At least 41 people were killed, 21 of them children and 14 of them women, on December 17, 2009, when their settlement in al-Ma’jalah area in the southern district of Abyan was hit by missiles.

“All measures taken in the name of countering terrorism or other security challenges in Yemen must have at its heart the protection of human rights.”

“The Yemeni authorities have a duty to ensure public safety and to bring to justice those engaged in attacks that deliberately target members of the public, but when doing so they must abide by international law. … Enforced disappearances, torture and other ill-treatment, and extrajudicial executions are never permissible, and the Yemeni authorities must immediately cease these violations.”


Reports from Yemen today
Yemeni officials were reported saying Yemen’s army has killed 12 anti-government fighters and retaken control of a southern town after several days of fighting. The reports late yesterday said the army had begun its assault on the town of Loder after a Friday ambush left 11 soldiers dead.

Sources and notes

Yemen abandons human rights in the name of countering terrorism” (quoted Malcolm Smart, Amnesty International’s Director for the Middle East and North Africa Programme), © Amnesty International, the Yemeni security forces have killed at least 113 people since 2009, © ASSOCIATED PRESS, August 25, 2010, http://www.amnesty.org/en/news-and-updates/report/yemen-abandons-human-rights-name-countering-terrorism-2010-08-24


“Yemen kills ‘al-Qaeda fighters,’” August 25, 2010, http://english.aljazeera.net/news/middleeast/2010/08/2010825132359773721.html

Geopolitical implications
[U. S. in Middle East and S/Central Asia, Horn of Africa region)


YEMEN
Yemen (officially Republic of Yemen, Arabic Al-Yaman or Al-Jumhūrīyah al-Yamanīyah) is situated at the southwestern corner of the Arabian Peninsula.
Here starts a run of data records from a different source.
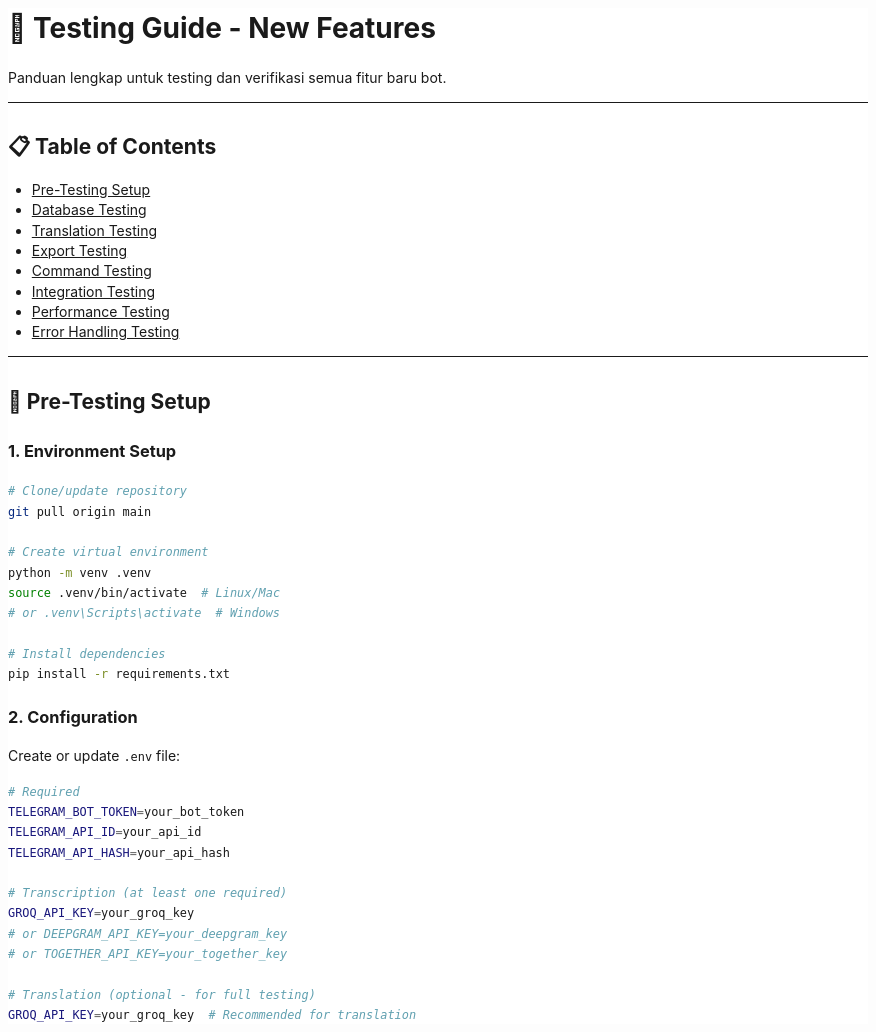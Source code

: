 # 🧪 Testing Guide - New Features

Panduan lengkap untuk testing dan verifikasi semua fitur baru bot.

---

## 📋 Table of Contents

- [Pre-Testing Setup](#pre-testing-setup)
- [Database Testing](#database-testing)
- [Translation Testing](#translation-testing)
- [Export Testing](#export-testing)
- [Command Testing](#command-testing)
- [Integration Testing](#integration-testing)
- [Performance Testing](#performance-testing)
- [Error Handling Testing](#error-handling-testing)

---

## 🔧 Pre-Testing Setup

### 1. Environment Setup

```bash
# Clone/update repository
git pull origin main

# Create virtual environment
python -m venv .venv
source .venv/bin/activate  # Linux/Mac
# or .venv\Scripts\activate  # Windows

# Install dependencies
pip install -r requirements.txt
```

### 2. Configuration

Create or update `.env` file:

```bash
# Required
TELEGRAM_BOT_TOKEN=your_bot_token
TELEGRAM_API_ID=your_api_id
TELEGRAM_API_HASH=your_api_hash

# Transcription (at least one required)
GROQ_API_KEY=your_groq_key
# or DEEPGRAM_API_KEY=your_deepgram_key
# or TOGETHER_API_KEY=your_together_key

# Translation (optional - for full testing)
GROQ_API_KEY=your_groq_key  # Recommended for translation
```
Most of Yemen’s northern frontier with Saudi Arabia traverses the great desert of the peninsula and remains without demarcation, as does the eastern frontier with Oman. In the west and the south, Yemen is bounded by the Red Sea and the Gulf of Aden, respectively.


Its territory includes a number of islands including the Kamaran group located in the Red Sea near Al-Ḥudaydah; Perim (Barīm) in the Bab el-Mandeb, which separates the Arabian Peninsula from Africa; the most important and largest island, Socotra (Suqutrā), located in the Arabian Sea nearly 620 miles (1,000 kilometers) east of Aden; and The Brothers, small islets near Socotra.


The present Yemen came into being in May 1990, when the former Yemen Arab Republic, or North Yemen, merged with the former People’s Democratic Republic of Yemen, also called South Yemen [Britannica notes].


ARABIA
Arabic (“Island of the Arabs”) is a peninsular region together with offshore islands located in the extreme southwestern corner of Asia.


The Arabian Peninsula is bounded by the Red Sea on the west and southwest, the Gulf of Aden on the south, the Arabian Sea on the south and southeast, and the Gulf of Oman and the Persian Gulf (also called the Arabian Gulf) on the northeast. Geographically the peninsula and the Syrian Desert merge in the north with no clear line of demarcation, but the northern boundaries of Saudi Arabia and of Kuwait are generally taken as marking the limit of Arabia there.

The peninsula’s total area is about 1,000,000 square miles (2,590,000 square kilometers). The length, bordering the Red Sea, is approximately 1,200 miles (1,900 kilometers) and the maximum breadth, from Yemen to Oman, 1,300 miles.

The largest political division is Saudi Arabia followed, in order of size, by Yemen, Oman, the United Arab Emirates, Kuwait, Qatar, and Bahrain.


The island of Socotra in the Indian Ocean, about 200 miles southeast of the mainland, has strong ethnographic links to Arabia; politically it is part of Yemen [Britannica notes].